Hummus is one of the most famous Jordanian foods in the world. Many countries have adapted hummus to their culture’s tastes and it can be found on the local’s plates multiple times per day. Served in almost every single restaurant in Jordan, hummus has a simple recipe that includes garbanzo beans and olive oil. Even though there aren’t many ingredients, restaurants and homes around Jordan have developed ways to add their distinct touch to hummus.

Fattet hummus is another style of hummus that is even more popular, but more so with Jordanian natives than the rest of the world. Fattet hummus’ recipe includes broth-soaked bread mixed with hummus and a dash of tahini. You may also find recipes that include lemon juice for an added, special zest. Pita and white are often the bread choices for broth soaking. The soaked bread gives the hummus a fluffy type of texture, without being an overly sweet dessert.

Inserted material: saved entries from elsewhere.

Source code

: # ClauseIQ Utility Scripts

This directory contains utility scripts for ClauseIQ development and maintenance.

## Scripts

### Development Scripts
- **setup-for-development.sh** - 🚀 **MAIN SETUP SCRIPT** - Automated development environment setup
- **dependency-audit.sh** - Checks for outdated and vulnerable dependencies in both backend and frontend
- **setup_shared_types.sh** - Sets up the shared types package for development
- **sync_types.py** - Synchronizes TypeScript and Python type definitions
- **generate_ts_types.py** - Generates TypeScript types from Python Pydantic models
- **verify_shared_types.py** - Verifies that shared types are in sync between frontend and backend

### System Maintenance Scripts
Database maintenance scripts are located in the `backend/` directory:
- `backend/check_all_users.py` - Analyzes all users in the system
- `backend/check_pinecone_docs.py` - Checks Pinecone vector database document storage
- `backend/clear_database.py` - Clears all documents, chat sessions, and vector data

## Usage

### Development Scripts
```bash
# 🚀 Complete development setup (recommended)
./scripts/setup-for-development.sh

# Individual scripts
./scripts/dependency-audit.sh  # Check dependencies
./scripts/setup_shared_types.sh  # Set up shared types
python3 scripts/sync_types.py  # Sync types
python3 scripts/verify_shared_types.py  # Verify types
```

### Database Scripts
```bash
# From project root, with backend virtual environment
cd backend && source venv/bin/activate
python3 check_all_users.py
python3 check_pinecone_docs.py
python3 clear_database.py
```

Food Diversity Draws New Residents In

While the vast natural landscape and local music scene are indicators of new residential popularity, nothing makes folks stay quite like Jordan’s food culture does. Taking inspiration from other Levantine cuisines like Palestine and Lebanon, meals are a large community event in smaller Jordanian villages. Dishes created in these villages have been making their way to restaurant tables through adaptation and word-of-mouth, creating yet another reason why Jordan’s culture is a great reason to purchase property here.